Mélancolie, Défunte Rose, 
Sous la Lune, va fleurir de Roses 
Celui à qui j’ai tant pensé jadis 


Versant tant de larmes, 
Sur le versant, 
Sans armes, j’étais... 


Sur la route, 
Sans aucun doute, 
Je me suis oubliée... 


Sur le bas-côté, 
Personne à mes côtés, 
Je me suis arrêtée... 


En bordure du chemin, 
Blessures aux mains, 
Me suis-je trop longtemps attardée ? 


Suspendue au Cou du Temps, 
Mon Cœur t’a pensé trop longtemps. 
Mes plaies n’étant pansées, tant 
J’ai oublié de t’oublier ! 


J’ai tellement pleuré 
Ton absence, 
T’attendant en vain. 
Vaine patience 
Courant en mes veines avec aisance ! 


II

Même les Pierres m’aiment ! 


Telle une pluie, 
S’est déversé sur Elles 
Mon haleine sans violence. 
M’ont écoutée, Elles ! 
Religieusement en silence, 
Me racontant leur désespoir 
De leurs propres histoires. 
Voilà pourquoi, 


Dit-on : 
« Que les Pierres parlent ! »


Elles ont trop porté
De Gens Noirs. 


Trop écouté au parloir 
Des « Jean » brisés de désespoir, 
En l’Amour, ne voulant y croire. 


Les « Marie» sans mari, 
Quittant le Blanc pour le Noir, 
En l’Amour, ne pouvant y croire.
 

En mon Cœur, 
S’est dressée la tente 
Abritant ma douleur. 


Glissera mon attente 
Sur le bord de mon Cœur ? 
Retrouvera son envie 
Sur la pente de sa vie 
En la vallée du Bonheur ? 



III



Te souviens-tu ? Toi ! 
Me disant : 
« Tu fais partie du paysage. »


Désincarnée, 
A tes yeux, 
Déjà j’étais ! 
Ou 
Réalisée, 
En ton Cœur 
Peut-être j’étais. 
Je ne sais 
Et ne saurai jamais !
 

Condamnée 
A t’écouter, j’étais ! 
M’entendre, 
Tu ne pouvais ! 
Sage dans le paysage, 
Seulement pour toi, j’étais... 


A présent, 
Le Linceul 
De mon Deuil, 
Je dois quitter 
Et déposer... 


IV

Ce jour, 

Je dois continuer...


De mes deux mains, 
Franchir la frontière, 
Me délivrer « d’Hier» ! 
Prendre la route, 
Non rongée par le doute, 
Longer les allées aux dalles de demain... 


Quitter le Sentier 
D’Hier, 

Me permettre 
D’aller vers Demain, 
Pour être Aujourd’hui ! 


Me faudra-t-il du Courage 
Pour prendre un autre Virage ? 
Aller au-delà du Rivage, 
Ne pas être victime du Mirage. 
Oublier jusqu’à ton Visage ! 


Traverser le Pont de l’Avenir, 
Faire la traversée vers mon Avenir, 
Franchir la volonté, suivre mon Devenir. 

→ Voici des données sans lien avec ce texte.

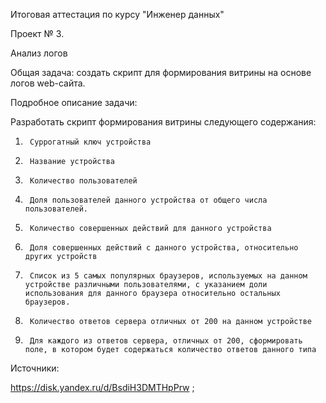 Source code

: Итоговая аттестация по курсу "Инженер данных"

Проект № 3.

Анализ логов

Общая задача: создать скрипт для формирования витрины на основе логов web-сайта.

Подробное описание задачи:

Разработать скрипт формирования витрины следующего содержания:
1.      Суррогатный ключ устройства
2.      Название устройства
3.      Количество пользователей
4.      Доля пользователей данного устройства от общего числа пользователей.
5.      Количество совершенных действий для данного устройства
6.      Доля совершенных действий с данного устройства, относительно других устройств
7.      Список из 5 самых популярных браузеров, используемых на данном устройстве различными пользователями, с указанием доли использования для данного браузера относительно остальных браузеров. 
8.      Количество ответов сервера отличных от 200 на данном устройстве
9.      Для каждого из ответов сервера, отличных от 200, сформировать поле, в котором будет содержаться количество ответов данного типа

Источники:

https://disk.yandex.ru/d/BsdiH3DMTHpPrw  ; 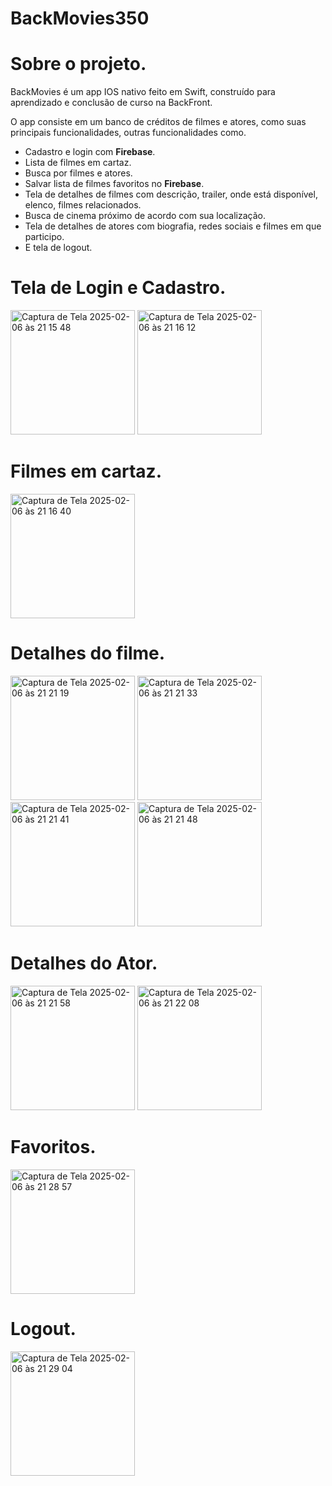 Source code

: # BackMovies350

# Sobre o projeto.

BackMovies é um app IOS nativo feito em Swift, construído para aprendizado e conclusão de curso na BackFront.

O app consiste em um banco de créditos de filmes e atores, como suas principais funcionalidades, outras funcionalidades como.

- Cadastro e login com **Firebase**.
- Lista de filmes em cartaz.
- Busca por filmes e atores.
- Salvar lista de filmes favoritos no **Firebase**.
- Tela de detalhes de filmes com descrição, trailer, onde está disponível, elenco, filmes relacionados.
- Busca de cinema próximo de acordo com sua localização.
- Tela de detalhes de atores com biografia, redes sociais e filmes em que participo.
- E tela de logout.

# Tela de Login e Cadastro.
<img width="199" alt="Captura de Tela 2025-02-06 às 21 15 48" src="https://github.com/user-attachments/assets/cfd048aa-ef7e-4438-8b3b-2eb12689a7ed" />

<img width="199" alt="Captura de Tela 2025-02-06 às 21 16 12" src="https://github.com/user-attachments/assets/b1d67ac4-f016-4eb9-abfe-cd46d051c448" />

# Filmes em cartaz.
<img width="199" alt="Captura de Tela 2025-02-06 às 21 16 40" src="https://github.com/user-attachments/assets/73138b4f-b1db-4ad1-b5bb-4603ef672e5d" />

# Detalhes do filme.
<img width="199" alt="Captura de Tela 2025-02-06 às 21 21 19" src="https://github.com/user-attachments/assets/d637aaba-4888-4073-a098-1b63cfc669b2" />
<img width="199" alt="Captura de Tela 2025-02-06 às 21 21 33" src="https://github.com/user-attachments/assets/5ce0f2b9-accf-4ce7-8c65-4443c4d92789" />
<img width="199" alt="Captura de Tela 2025-02-06 às 21 21 41" src="https://github.com/user-attachments/assets/887f0dbb-6a22-4782-bbb1-045fd6c9ef89" />
<img width="199" alt="Captura de Tela 2025-02-06 às 21 21 48" src="https://github.com/user-attachments/assets/9d0639e9-e457-44c5-a14a-0d25aa67385d" />

# Detalhes do Ator.
<img width="199" alt="Captura de Tela 2025-02-06 às 21 21 58" src="https://github.com/user-attachments/assets/907052fd-6cbe-45e9-a56e-883ed7930e30" />
<img width="199" alt="Captura de Tela 2025-02-06 às 21 22 08" src="https://github.com/user-attachments/assets/6f55cfb3-a1a0-48b9-bacc-1f7a2244c8e0" />

# Favoritos.
<img width="199" alt="Captura de Tela 2025-02-06 às 21 28 57" src="https://github.com/user-attachments/assets/b03a029d-f17d-441d-9566-759f5cad0fcd" />

# Logout.
<img width="199" alt="Captura de Tela 2025-02-06 às 21 29 04" src="https://github.com/user-attachments/assets/4c8a0c2e-3acb-4f33-a8c0-00fc014bef68" />

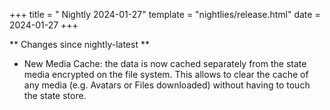 +++
title = " Nightly 2024-01-27"
template = "nightlies/release.html"
date = 2024-01-27
+++

** Changes since nightly-latest **
- New Media Cache: the data is now cached separately from the state media encrypted on the file system. This allows to clear the cache of any media (e.g. Avatars or Files downloaded) without having to touch the state store.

De mon exil, penser à revenir, 
Retrouver les Pas de mon Destin 
Qui m’appartient... 


Sans toi, 
Ne plus pleurer, 
Ma Destinée, la suivre... 
Obstinée, ma vie, la poursuivre... 
Et profondément l’Aimer ! 


L’Arbre ne se soucie pas de plaire, 
D’être un nid pour la Nuit, 
Une coupe pour le Jour, 
Une vasque pour l’Eau claire. 
Il est ce qu’il est ! 
Il ne donne pas moins aux Rêves 
Qui songent qu’à la Réalité 
Qui, en lui plonge ! 


J.S.C.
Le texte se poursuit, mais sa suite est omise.